The majority of video and photo shoots that I send Jenna and Jon of P2 Stills + Motion on are clearly mapped out with storyboards, shot lists, and specific details for the outcome of each project. Time and again I hear from clients great praise for the duo on their execution of the necessary, and the creative spontaneity of unplanned imagery. Typically, those images ends up being a favorite. That’s commercial photo and video. Since working with Jenna and Jon, I’ve challenged them to think outside the realm of commercial to see what personal projects unfold. Now with the 5th production of Buck the Cubicle, the project highlights their ingenuity and has gleaned a global following.
At the beginning of 2016 when I asked Jenna who would be their next Buck the Cubicle subject she responded with enthusiasm, “...we got a falconer, and it’s a female falconer!” I was thrilled. As their Arts Agent and Consultant I’d been encouraging them to incorporate a female subject into their Buck the Cubicle series. This was excellent news, and there would be a wild bird, and let’s be honest, we all hold a secret fascination with these great winged creatures.
The subject, Lauren McGough, is unique in that not only is she a female falconer, but she works specifically with golden eagles. Working with these massive birds of prey is extremely rare for the 10-12 falconers in the US who work with golden eagles, and this set her aside from the rest.

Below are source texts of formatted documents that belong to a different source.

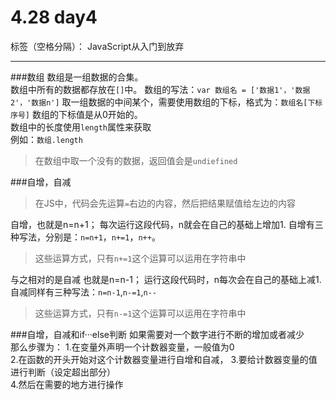 # 4.28 day4

标签（空格分隔）： JavaScript从入门到放弃

---

###数组
数组是一组数据的合集。  
数组中所有的数据都存放在`[]`中。 
数组的写法：`var 数组名 = ['数据1'，'数据2'，'数据n']`
取一组数据的中间某个，需要使用数组的下标，格式为：`数组名[下标序号]` 
数组的下标值是从0开始的。  
数组中的长度使用`length`属性来获取  
例如：`数组.length`    
> 在数组中取一个没有的数据，返回值会是`undiefined`  

###自增，自减
> 在JS中，代码会先运算`=`右边的内容，然后把结果赋值给左边的内容  

自增，也就是n=n+1；
每次运行这段代码，n就会在自己的基础上增加1.
自增有三种写法，分别是：`n=n+1`，`n+=1`，`n++`。  
>这些运算方式，只有`n+=1`这个运算可以运用在字符串中  


与之相对的是自减 也就是n=n-1；
运行这段代码时，n每次会在自己的基础上减1.
自减同样有三种写法：`n=n-1`,`n-=1`,`n--`

>这些运算方式，只有`n-=1`这个运算可以运用在字符串中  


###自增，自减和if···else判断
如果需要对一个数字进行不断的增加或者减少  
那么步骤为： 
1.在变量外声明一个计数器变量，一般值为0  
2.在函数的开头开始对这个计数器变量进行自增和自减，
3.要给计数器变量的值进行判断（设定超出部分）  
4.然后在需要的地方进行操作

“An eagle doesn’t need you. It’s perfectly capable of surviving on its own in the wild, and you have to convince it, through your own ingenuity that you’re a positive force in its life and worth sticking around.” Lauren McGough, falconer
Jenna came across a 2009 cached page on the internet which briefly mentioned Lauren, who had been granted a Fulbright Scholarship to live in Mongolia for a year to learn about eagle falconry. “She seemed like one of a kind, and that made me really want to meet her,” recounts Jenna, “The bottom line for all our Buck the Cubicle subjects is that I look for people I really want to get to know.”
As weeks turned into months I’d check in with Jenna on the development of the project planning, storyline, and all the typical expectations one would have when planning the production of a video and photo shoot. Their response would be, “We’ve done some background research, I watched some falconry videos, read some articles and have a basic sense for the action. Jon found the right equipment for the unusual angles we have in mind.” But as we all knew, a lot of their end result would come from what they would learn onsite with the subject.

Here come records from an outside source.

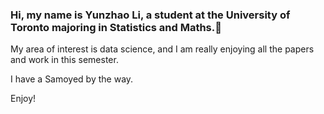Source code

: ### Hi, my name is Yunzhao Li, a student at the University of Toronto majoring in Statistics and Maths.👋

My area of interest is data science, and I am really enjoying all the papers and work in this semester. 

I have a Samoyed by the way.

Enjoy!
<!--
**yunzhaol/yunzhaol is a ✨ _special_ ✨ repository because its `README.md` (this file) appears on your GitHub profile.

Here are some ideas to get you started:

- 🔭 I’m currently working on ...
- 🌱 I’m currently learning ...
- 👯 I’m looking to collaborate on ...
- 🤔 I’m looking for help with ...
- 💬 Ask me about ...
- 📫 How to reach me: ...
- 😄 Pronouns: ...
- ⚡ Fun fact: ...
-->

In early November, Jenna, Jon, Lauren, and Miles (the golden eagle) took to the expansive prairies of Kansas for 3 days to complete the project. On their return Jenna had some great stories. When asked if they had to adapt as the project unfolded, her response was a clear, “Yes. This always happens with Buck the Cubicle and I think it’s important to let that take its course. It can cause some anxiety not to have everything mapped out, but you get used to it and then it’s really freeing. We are there getting to know the subject in real time, so we have to be fluid...we don’t go into these projects with a storyboard, so there has to be room for collaboration between us and the subject as well as solving challenges on site. That is one of the more interesting aspects of shooting the series.”

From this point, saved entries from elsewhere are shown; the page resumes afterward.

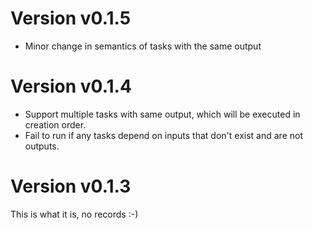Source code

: # Version v0.1.5

* Minor change in semantics of tasks with the same output

# Version v0.1.4

* Support multiple tasks with same output, which will be executed in creation order.
* Fail to run if any tasks depend on inputs that don't exist and are not outputs.

# Version v0.1.3

This is what it is, no records :-)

This strength of creativity came through so clearly in this specific Buck the Cubicle, and part of the reason is there were in fact two subjects. Lauren, a human who can communicate clearly, and then Miles, a golden eagle with a 6-foot wingspan, who at times could be unpredictable, easily startled, and moved with great speed. As Lauren points out, as a falconer it takes a certain originality of thought to work with a golden eagle.
When asked if there was a unique experience to the project, Jenna’s response was priceless, “This entire shoot was a unique experience. Working around such an amazing bird. Learning from someone who has so much knowledge and passion for this way of life - and it's definitely not a sport, it’s a way of life - was fascinating.
“We had a ton of fun with the lure. Lauren made it to help train Miles to hunt, because he didn’t know how to do that when she first got him. The lure reminded me of The Velveteen Rabbit, and it even had X'd out eyes sewn into it, like you see in cartoons. We attached a GoPro to the end of it, right next to a piece of meat; it was quail, I think. Then we hid the lure in some grass and Jon sprinted and pulled it behind him on a rope. Lauren let go of Miles and he just came swooping in on it with tremendous force and speed and precision…I’m glad Jon wasn’t looking back at what was barreling down on him. It was incredible. You can hear me blurt 'OH WOW!' on the first clip (which is now an outtake). We weren’t sure we were going to get anything useful out of it, but that’s what we do in this series...experiment.”